Task requirements: Go over the data and keep only the lines that include "Orchestrators".

Records provided:
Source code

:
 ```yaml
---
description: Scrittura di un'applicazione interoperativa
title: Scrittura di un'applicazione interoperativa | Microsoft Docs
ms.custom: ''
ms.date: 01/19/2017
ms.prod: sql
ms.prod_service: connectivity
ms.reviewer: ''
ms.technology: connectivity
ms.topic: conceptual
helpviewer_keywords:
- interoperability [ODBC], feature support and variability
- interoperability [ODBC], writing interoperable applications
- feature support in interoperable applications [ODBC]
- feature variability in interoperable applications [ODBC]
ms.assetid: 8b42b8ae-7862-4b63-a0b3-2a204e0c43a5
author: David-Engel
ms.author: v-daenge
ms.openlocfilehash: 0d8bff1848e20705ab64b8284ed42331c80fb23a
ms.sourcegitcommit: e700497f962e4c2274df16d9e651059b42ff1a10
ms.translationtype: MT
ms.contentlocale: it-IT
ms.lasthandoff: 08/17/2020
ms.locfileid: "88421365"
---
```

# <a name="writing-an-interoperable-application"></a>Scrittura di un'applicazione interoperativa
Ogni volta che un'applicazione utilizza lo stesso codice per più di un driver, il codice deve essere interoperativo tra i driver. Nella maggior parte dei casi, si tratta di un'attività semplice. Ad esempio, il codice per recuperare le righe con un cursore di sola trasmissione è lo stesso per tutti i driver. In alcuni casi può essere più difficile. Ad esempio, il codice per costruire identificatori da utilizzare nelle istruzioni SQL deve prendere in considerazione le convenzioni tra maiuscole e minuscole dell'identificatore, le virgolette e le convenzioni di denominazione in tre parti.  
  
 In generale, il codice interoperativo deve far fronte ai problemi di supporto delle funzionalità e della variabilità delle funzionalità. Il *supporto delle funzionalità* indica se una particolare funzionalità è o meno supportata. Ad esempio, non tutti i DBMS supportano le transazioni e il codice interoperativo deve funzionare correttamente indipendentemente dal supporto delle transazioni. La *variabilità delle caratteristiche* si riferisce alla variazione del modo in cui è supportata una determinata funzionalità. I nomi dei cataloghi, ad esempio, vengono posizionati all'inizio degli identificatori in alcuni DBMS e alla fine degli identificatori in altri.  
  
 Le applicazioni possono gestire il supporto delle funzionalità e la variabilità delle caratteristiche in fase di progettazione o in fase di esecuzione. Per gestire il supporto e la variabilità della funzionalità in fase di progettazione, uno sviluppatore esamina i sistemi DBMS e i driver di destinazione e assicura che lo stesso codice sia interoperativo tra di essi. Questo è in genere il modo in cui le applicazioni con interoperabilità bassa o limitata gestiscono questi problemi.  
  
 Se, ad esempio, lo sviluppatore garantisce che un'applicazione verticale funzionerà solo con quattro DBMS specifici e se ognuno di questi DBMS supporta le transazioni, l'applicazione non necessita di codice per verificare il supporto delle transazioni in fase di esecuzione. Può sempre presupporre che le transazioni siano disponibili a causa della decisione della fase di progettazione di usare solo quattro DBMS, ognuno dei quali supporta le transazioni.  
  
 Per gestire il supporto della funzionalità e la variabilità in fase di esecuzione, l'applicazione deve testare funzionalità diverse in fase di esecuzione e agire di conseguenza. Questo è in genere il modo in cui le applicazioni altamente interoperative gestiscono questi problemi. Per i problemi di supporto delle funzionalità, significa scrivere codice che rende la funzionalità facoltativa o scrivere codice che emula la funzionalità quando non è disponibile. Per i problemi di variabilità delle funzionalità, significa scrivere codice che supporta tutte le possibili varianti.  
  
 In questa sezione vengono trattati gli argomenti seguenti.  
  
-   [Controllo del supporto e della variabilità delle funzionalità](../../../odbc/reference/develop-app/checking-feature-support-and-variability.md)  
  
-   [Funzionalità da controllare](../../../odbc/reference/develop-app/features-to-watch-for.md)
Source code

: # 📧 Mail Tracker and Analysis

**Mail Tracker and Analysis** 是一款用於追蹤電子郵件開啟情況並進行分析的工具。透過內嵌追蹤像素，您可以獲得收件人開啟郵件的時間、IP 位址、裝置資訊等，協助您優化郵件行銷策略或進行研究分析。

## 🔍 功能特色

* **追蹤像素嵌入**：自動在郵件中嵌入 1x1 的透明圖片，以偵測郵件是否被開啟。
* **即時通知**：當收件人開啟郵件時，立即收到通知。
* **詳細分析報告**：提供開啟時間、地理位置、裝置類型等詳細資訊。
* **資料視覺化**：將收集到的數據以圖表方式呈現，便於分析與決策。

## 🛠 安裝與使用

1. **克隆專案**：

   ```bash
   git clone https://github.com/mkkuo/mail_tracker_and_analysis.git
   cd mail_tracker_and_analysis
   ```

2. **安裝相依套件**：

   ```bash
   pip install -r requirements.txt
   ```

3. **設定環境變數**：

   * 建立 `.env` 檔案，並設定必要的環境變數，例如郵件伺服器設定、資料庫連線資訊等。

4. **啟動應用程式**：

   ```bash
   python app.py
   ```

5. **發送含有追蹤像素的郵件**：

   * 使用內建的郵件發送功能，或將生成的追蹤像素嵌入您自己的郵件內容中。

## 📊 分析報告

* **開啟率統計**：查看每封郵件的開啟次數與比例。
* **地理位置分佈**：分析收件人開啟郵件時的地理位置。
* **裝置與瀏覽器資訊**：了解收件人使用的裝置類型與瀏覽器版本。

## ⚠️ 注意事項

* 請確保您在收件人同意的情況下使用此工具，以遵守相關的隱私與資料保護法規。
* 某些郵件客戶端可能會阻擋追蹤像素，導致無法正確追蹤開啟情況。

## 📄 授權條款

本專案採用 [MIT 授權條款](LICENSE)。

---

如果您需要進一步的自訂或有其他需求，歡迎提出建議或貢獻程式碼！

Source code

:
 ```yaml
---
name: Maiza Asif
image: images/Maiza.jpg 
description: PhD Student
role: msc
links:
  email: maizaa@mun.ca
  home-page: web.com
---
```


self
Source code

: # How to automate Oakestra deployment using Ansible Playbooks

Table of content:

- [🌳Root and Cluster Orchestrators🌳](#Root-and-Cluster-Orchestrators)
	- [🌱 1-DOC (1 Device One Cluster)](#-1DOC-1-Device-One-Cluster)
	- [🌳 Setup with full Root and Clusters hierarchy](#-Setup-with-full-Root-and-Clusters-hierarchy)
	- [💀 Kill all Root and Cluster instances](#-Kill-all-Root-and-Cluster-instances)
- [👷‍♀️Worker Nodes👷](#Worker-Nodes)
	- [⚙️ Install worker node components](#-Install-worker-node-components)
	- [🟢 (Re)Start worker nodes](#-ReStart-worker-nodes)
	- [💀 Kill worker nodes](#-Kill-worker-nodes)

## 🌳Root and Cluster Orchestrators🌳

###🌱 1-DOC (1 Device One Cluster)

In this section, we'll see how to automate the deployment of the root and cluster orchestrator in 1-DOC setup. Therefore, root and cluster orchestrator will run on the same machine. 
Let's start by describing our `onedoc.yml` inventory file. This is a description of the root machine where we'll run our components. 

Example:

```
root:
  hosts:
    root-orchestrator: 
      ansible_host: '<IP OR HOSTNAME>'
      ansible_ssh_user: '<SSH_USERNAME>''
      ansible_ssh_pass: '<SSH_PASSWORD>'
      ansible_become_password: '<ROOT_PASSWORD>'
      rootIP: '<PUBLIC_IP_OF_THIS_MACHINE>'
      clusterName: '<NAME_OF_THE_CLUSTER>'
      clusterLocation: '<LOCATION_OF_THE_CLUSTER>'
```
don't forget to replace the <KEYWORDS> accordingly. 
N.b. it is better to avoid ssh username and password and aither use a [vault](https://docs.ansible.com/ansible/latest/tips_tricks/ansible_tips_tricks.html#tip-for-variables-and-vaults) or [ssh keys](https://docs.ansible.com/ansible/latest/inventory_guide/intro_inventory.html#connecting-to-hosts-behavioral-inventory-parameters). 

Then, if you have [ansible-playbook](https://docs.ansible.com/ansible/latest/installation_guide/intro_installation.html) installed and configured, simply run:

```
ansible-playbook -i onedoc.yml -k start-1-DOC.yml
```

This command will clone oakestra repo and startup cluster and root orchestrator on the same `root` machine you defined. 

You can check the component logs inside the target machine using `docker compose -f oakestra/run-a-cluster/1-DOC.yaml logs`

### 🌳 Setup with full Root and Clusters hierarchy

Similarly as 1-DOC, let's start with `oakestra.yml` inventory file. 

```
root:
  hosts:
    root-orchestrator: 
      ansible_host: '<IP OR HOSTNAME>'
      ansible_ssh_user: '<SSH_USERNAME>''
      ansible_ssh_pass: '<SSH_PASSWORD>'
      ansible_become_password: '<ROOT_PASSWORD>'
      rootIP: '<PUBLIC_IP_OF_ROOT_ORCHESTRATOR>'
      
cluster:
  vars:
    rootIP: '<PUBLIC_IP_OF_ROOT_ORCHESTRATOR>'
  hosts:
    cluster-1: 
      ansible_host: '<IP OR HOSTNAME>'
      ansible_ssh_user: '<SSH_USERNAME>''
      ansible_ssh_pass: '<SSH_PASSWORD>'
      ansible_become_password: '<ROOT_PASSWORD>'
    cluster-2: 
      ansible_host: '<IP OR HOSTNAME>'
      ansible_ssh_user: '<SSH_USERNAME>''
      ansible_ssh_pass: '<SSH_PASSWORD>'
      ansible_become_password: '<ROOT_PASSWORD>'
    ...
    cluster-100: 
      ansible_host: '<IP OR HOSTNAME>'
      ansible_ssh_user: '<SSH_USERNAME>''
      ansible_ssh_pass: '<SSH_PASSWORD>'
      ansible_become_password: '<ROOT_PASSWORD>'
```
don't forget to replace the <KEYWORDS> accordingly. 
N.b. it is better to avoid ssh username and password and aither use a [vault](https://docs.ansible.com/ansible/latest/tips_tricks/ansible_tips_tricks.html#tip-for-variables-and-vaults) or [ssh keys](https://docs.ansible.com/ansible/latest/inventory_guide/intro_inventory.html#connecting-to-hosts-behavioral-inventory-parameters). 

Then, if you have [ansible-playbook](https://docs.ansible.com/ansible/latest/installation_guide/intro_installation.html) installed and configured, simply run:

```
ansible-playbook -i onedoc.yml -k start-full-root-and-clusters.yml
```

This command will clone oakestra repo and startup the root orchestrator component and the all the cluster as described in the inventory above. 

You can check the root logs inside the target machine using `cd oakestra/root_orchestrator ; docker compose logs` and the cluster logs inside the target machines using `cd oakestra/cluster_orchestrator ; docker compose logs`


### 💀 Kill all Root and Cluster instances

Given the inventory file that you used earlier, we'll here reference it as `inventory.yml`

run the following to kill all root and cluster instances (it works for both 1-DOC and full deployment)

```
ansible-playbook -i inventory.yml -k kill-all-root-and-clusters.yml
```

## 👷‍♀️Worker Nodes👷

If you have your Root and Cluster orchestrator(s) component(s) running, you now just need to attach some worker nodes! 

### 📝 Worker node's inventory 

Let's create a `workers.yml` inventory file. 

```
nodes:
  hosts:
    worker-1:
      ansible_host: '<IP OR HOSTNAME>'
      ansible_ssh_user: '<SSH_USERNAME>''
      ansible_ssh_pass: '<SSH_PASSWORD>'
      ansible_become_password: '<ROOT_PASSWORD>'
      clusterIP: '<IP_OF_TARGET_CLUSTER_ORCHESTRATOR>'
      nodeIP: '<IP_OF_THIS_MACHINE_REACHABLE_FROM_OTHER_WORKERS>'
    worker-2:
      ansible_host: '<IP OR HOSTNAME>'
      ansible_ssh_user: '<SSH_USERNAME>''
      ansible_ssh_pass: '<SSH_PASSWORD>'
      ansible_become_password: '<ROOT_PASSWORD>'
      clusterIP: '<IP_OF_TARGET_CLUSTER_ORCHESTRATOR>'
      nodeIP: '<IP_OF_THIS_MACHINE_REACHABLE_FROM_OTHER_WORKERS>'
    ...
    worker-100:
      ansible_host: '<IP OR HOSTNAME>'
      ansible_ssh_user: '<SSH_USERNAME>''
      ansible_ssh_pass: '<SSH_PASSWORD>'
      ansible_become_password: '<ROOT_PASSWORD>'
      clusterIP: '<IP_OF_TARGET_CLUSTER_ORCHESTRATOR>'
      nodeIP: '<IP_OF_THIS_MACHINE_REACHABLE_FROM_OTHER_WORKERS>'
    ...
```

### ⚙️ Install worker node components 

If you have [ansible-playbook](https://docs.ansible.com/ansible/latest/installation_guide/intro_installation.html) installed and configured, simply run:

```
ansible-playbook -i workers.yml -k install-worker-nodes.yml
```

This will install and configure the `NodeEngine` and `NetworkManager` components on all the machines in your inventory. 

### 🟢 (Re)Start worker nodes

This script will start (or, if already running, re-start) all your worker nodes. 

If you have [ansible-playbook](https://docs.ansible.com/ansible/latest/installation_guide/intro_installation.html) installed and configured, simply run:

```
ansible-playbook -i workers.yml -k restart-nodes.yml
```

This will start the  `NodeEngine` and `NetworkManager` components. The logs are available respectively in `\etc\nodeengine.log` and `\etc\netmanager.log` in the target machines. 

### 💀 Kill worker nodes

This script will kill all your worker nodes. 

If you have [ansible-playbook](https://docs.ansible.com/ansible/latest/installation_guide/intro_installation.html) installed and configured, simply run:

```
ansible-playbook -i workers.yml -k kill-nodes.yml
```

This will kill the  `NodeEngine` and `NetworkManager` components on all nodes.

Response below:
- [🌳Root and Cluster Orchestrators🌳](#Root-and-Cluster-Orchestrators)
## 🌳Root and Cluster Orchestrators🌳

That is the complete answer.